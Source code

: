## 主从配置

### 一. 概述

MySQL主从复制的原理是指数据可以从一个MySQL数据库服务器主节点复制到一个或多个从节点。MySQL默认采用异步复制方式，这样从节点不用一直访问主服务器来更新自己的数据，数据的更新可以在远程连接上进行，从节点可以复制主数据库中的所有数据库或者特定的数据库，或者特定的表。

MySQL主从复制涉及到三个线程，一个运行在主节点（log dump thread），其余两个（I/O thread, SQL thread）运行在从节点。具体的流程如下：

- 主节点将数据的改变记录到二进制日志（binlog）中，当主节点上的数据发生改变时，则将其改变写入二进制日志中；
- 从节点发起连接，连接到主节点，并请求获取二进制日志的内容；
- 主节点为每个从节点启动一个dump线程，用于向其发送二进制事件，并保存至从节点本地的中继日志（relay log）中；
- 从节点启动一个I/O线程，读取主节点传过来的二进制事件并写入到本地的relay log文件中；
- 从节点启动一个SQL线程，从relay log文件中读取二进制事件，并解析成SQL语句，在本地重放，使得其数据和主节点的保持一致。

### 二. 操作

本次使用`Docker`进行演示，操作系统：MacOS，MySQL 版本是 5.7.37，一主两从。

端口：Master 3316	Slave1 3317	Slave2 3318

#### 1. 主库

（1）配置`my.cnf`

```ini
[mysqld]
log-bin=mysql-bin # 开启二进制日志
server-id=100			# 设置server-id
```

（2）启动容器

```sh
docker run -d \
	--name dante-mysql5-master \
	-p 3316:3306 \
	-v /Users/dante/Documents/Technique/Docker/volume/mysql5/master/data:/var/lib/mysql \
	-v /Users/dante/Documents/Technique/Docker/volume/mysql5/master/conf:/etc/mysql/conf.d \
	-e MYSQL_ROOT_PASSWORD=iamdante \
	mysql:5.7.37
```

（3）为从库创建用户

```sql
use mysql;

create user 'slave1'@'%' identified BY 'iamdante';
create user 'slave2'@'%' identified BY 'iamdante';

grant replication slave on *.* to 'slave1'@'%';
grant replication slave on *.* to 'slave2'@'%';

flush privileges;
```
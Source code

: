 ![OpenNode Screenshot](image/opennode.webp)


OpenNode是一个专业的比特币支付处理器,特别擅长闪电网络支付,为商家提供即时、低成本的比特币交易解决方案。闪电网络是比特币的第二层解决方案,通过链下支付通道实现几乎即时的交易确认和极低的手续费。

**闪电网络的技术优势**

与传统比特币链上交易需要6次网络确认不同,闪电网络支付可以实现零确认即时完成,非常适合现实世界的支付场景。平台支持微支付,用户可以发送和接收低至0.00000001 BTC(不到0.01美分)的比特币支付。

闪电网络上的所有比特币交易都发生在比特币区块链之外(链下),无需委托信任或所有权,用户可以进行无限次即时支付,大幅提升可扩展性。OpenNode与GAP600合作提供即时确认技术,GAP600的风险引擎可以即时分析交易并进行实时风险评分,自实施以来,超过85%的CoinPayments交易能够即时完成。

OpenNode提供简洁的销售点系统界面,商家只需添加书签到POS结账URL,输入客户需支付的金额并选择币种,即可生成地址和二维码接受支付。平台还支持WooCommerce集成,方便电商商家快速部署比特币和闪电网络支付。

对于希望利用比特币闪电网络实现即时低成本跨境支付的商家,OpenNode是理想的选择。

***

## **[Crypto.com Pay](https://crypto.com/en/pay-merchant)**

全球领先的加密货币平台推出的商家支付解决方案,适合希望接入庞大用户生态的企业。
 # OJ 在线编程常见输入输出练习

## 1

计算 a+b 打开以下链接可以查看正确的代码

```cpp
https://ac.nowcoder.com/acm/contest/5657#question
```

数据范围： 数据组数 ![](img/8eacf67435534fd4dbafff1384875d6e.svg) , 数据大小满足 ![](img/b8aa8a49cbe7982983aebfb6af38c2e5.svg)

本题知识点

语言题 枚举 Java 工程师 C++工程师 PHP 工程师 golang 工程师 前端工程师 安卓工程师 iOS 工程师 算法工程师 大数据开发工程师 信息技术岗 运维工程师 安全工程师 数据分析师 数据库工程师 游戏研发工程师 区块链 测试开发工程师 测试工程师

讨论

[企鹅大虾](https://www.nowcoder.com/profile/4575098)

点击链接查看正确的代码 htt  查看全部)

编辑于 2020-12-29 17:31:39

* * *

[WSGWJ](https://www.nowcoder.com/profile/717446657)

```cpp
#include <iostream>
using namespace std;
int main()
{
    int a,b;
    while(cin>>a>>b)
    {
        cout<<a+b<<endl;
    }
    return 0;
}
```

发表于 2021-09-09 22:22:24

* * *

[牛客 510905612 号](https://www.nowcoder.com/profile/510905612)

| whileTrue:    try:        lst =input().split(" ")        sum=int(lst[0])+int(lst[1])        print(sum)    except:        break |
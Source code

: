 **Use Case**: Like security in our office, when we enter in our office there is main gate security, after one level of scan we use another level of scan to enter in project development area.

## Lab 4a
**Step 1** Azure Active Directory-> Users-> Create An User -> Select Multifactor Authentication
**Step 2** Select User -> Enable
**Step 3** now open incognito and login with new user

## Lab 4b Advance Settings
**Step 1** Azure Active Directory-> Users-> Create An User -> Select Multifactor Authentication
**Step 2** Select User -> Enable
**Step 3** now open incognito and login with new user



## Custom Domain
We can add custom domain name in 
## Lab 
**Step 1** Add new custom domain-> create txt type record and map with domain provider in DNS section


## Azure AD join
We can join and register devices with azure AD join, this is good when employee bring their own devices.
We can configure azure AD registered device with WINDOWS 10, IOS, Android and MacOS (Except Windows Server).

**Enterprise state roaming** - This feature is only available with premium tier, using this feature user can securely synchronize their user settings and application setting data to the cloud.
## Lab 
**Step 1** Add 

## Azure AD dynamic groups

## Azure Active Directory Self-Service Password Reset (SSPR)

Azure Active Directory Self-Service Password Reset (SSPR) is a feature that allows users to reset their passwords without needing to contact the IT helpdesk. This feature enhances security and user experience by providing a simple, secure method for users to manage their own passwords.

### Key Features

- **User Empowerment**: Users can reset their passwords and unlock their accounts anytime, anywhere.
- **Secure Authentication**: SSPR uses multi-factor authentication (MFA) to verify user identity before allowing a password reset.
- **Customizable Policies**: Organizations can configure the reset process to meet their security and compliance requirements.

☆ ☆ ☆ ☆ ☆

--- Task brief ---
Exact reproduction is required. Give the lines of the data from its first line through the line containing "- 主节点为每个从节点启动一个dump线程，用于向其发送二进制事件，并保存至从节点本地的中继日志（relay log）中；", and no others.

--- Output for this task ---
Source code

:## 主从配置

### 一. 概述

MySQL主从复制的原理是指数据可以从一个MySQL数据库服务器主节点复制到一个或多个从节点。MySQL默认采用异步复制方式，这样从节点不用一直访问主服务器来更新自己的数据，数据的更新可以在远程连接上进行，从节点可以复制主数据库中的所有数据库或者特定的数据库，或者特定的表。

MySQL主从复制涉及到三个线程，一个运行在主节点（log dump thread），其余两个（I/O thread, SQL thread）运行在从节点。具体的流程如下：

- 主节点将数据的改变记录到二进制日志（binlog）中，当主节点上的数据发生改变时，则将其改变写入二进制日志中；
- 从节点发起连接，连接到主节点，并请求获取二进制日志的内容；
- 主节点为每个从节点启动一个dump线程，用于向其发送二进制事件，并保存至从节点本地的中继日志（relay log）中；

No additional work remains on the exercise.